Simon: No, I went to Sage, so I think most people know Sage, yes, 14,000 people, globally, actually our sales ops team was bigger than the one at RS Components but again, it was similar in that sales ops didn’t exist at Sage. Although they were 30 years old, it was only set up about six months before I joined and they did the same exercise, they went around the business and pulled everyone together and they ended up with 300 people, but it was because Sage was so big and so complex it was ground for acquisition, so then we looked at how do we build out what is the right sales operations structure. Do you know what? I miss that craziness of a start-up in a scale up, being a 14,000 person company, so I spent a year there before moving on to Go Carlos.
Interviewer: When you joined to Go Carlos, how many sales op people and how many sales people?
Simon: Go Carlos, when I joined there were two people in sales operations but neither of them– for both of them that was their first ever role in sales operations.
Interviewer: If you Google Joe Gates Editor, you’ll see Joe’s interview with [unintelligible 00:06:10]
Simon: Joe was an SDR at Go Carlos, which was his first proper job post-university in a commercial world. He was an SDR and then he transitioned at Go Carlos into sales ops. We’ve got another guy Chris, that had just moved over from the US and had done some territory management design work previously and various other analytical roles and ended up in sales operations. My role was to go in and build out a more robust, more scalable function as Go Carlos was scaling so quickly.

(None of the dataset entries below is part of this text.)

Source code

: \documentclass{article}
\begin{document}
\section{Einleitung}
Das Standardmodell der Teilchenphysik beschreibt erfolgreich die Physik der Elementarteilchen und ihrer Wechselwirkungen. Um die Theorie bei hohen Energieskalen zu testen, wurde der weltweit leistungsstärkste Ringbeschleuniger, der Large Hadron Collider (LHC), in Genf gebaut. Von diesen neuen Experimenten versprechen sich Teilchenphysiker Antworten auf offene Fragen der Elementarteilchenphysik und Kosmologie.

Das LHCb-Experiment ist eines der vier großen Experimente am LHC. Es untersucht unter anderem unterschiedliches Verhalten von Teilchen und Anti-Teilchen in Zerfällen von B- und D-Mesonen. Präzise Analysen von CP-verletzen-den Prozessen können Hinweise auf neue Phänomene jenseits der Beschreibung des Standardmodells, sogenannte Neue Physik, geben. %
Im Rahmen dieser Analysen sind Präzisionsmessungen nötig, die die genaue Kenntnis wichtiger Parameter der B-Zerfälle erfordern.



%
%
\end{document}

Interviewer: Now, how many people are in the sales ops team?
Simon: Including myself, we’ve got seven in sales ops and sales enablement.
Interviewer: Roughly how many sales are excuted [unintelligible 00:06:50]
Simon: At the moment I would say around 90. We cover the SDRs, MDRs, AEs Partnerships as well. We support many other functions around the business but that’s our core scope.
Interviewer: You’re talking about a one to 12 and a half ratio there. Do you think that’s all right or you’re looking to hire some more?
Simon: We’re looking to hire some more people ideally next year to offer us a couple of aspects because we cover the enablement side as well, because we hire so many people we didn’t want to bring in a dedicated trainer to with with our sales enablement manager in the function. As we started doing more complex deals we need to bring in someone from to support from a dual desk perspective and really help us drive the contracts through the business and take some of the strain off the sales guys. Also, the lawyers and finance have pulled that together as a dual desk function.
Interviewer: Nice. Can we shift now to the text app you’re using at Go Carlos?
Simon: Yes. Most things. I think we’re a typical startup scale-up where you don’t have any money. Then also we’ve got a bit of money so you go and buy everything. Because a sales op function didn’t really exist, everyone that wanted something just went and bought whatever they wanted and everybody just put it on a company credit card or they started the [unintelligible 00:08:10] We have a lot of technology so one of my tasks is about decommissioning that. We base ourself on the Salesforce platform. Salesforce is our hub and we use as much that is a native Salesforce for us. Some of our key pieces of software are obviously Salesforce, New Voice media from a telephony perspective. At the moment we use Yeswear for our email campaign and sequencing. We use Einstein analytics, we’ve just launched in partner communities. We’re really embedded in Salesforce and everything else links to it.
Interviewer: Got it. I assume your team are responsible for the data quality in Salesforce.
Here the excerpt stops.